=== What needs to be done ===
Your response to the data below should hold nothing except the lines from the one containing "### https://vk.com/mike.milos" down to the one containing "- Graphic designer 🔷", reproduced exactly and without pictures.

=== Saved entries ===
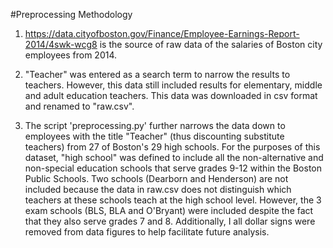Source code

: #Preprocessing Methodology

1. https://data.cityofboston.gov/Finance/Employee-Earnings-Report-2014/4swk-wcg8
is the source of raw data of the salaries of Boston city employees from 2014.

2. "Teacher" was entered as a search term to narrow the results to teachers. However, this data still included results for elementary, middle and adult education teachers. This data was downloaded in csv format and renamed to "raw.csv".

3. The script 'preprocessing.py' further narrows the data down to employees with the title "Teacher" (thus discounting substitute teachers) from 27 of Boston's 29 high schools. For the purposes of this dataset, "high school" was defined to include all the non-alternative and non-special education schools that serve grades 9-12 within the Boston Public Schools. Two schools (Dearborn and Henderson) are not included because the data in raw.csv does not distinguish which teachers at these schools teach at the high school level. However, the 3 exam schools (BLS, BLA and O'Bryant) were included despite the fact that they also serve grades 7 and 8.  Additionally, I all dollar signs were removed from data figures to help facilitate future analysis.





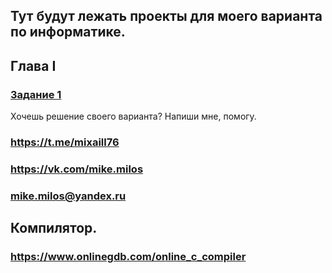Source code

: ## Тут будут лежать проекты для моего варианта по информатике.

## Глава I
### [Задание 1](./Section-1)


Хочешь решение своего варианта?
Напиши мне, помогу. 

### https://t.me/mixaill76
### https://vk.com/mike.milos
### mike.milos@yandex.ru


## Компилятор. 
### https://www.onlinegdb.com/online_c_compiler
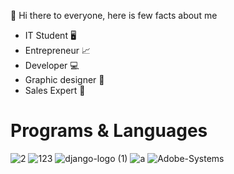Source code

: 👋 Hi there to everyone, here is few facts about me

- IT Student 🖥️
- Entrepreneur 📈
- Developer 💻
- Graphic designer 🔷
- Sales Expert 👔

<h1>Programs & Languages</h1>

![2](https://user-images.githubusercontent.com/81625008/156918236-b153b037-51fa-4b5c-b7d1-7ccec0335289.png)
![123](https://user-images.githubusercontent.com/81625008/156918322-db07810e-91e4-4349-baa0-f55db17f7dcc.png)
![django-logo (1)](https://user-images.githubusercontent.com/81625008/156918662-0c56fd3c-1a21-4eae-b917-190e26d76fce.png)
![a](https://user-images.githubusercontent.com/81625008/156918724-59975f41-fe32-4ecc-b3c3-534d27abf7d7.png)
![Adobe-Systems](https://user-images.githubusercontent.com/81625008/156918572-6badd7ee-593a-47c6-8303-b40c636c6a68.png)
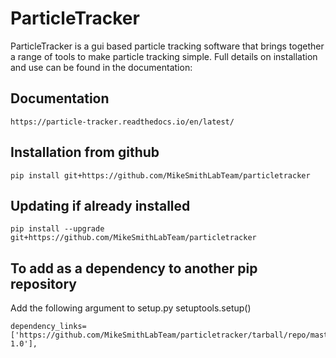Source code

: # ParticleTracker

ParticleTracker is a gui based particle tracking software that brings together a range of tools to make particle tracking simple. Full details on installation and use can be found in the documentation:

## Documentation 
    https://particle-tracker.readthedocs.io/en/latest/

## Installation from github
    pip install git+https://github.com/MikeSmithLabTeam/particletracker
    
## Updating if already installed
    pip install --upgrade git+https://github.com/MikeSmithLabTeam/particletracker
    
## To add as a dependency to another pip repository
Add the following argument to setup.py setuptools.setup()

    dependency_links=['https://github.com/MikeSmithLabTeam/particletracker/tarball/repo/master#egg=package-1.0'],
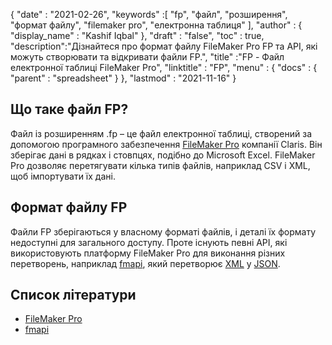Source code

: {
  "date" : "2021-02-26",
  "keywords" :[ "fp", "файл", "розширення", "формат файлу", "filemaker pro", "електронна таблиця" ],
  "author" : {
    "display_name" : "Kashif Iqbal"
},
  "draft" : "false",
  "toc" : true,
  "description":"Дізнайтеся про формат файлу FileMaker Pro FP та API, які можуть створювати та відкривати файли FP.",
  "title" :"FP - Файл електронної таблиці FileMaker Pro",
  "linktitle" : "FP",
  "menu" : {
    "docs" : {
      "parent" : "spreadsheet"
}
},
  "lastmod" : "2021-11-16"
}

## Що таке файл FP?

Файл із розширенням .fp – це файл електронної таблиці, створений за допомогою програмного забезпечення [FileMaker Pro](https://www.claris.com/filemaker/) компанії Claris. Він зберігає дані в рядках і стовпцях, подібно до Microsoft Excel. FileMaker Pro дозволяє перетягувати кілька типів файлів, наприклад CSV і XML, щоб імпортувати їх дані.

## Формат файлу FP

Файли FP зберігаються у власному форматі файлів, і деталі їх формату недоступні для загального доступу. Проте існують певні API, які використовують платформу FileMaker Pro для виконання різних перетворень, наприклад [fmapi](https://github.com/stevenwhitespacesystems/fm-xml2json), який перетворює [XML](/uk/web/xml/ ) у [JSON](/uk/web/json/).

## Список літератури

* [FileMaker Pro](https://www.claris.com/filemaker/)
* [fmapi](https://github.com/stevenwhitespacesystems/fm-xml2json)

=== Worked solution ===
### https://vk.com/mike.milos
### mike.milos@yandex.ru


## Компилятор. 
### https://www.onlinegdb.com/online_c_compiler
Source code

: 👋 Hi there to everyone, here is few facts about me

- IT Student 🖥️
- Entrepreneur 📈
- Developer 💻
- Graphic designer 🔷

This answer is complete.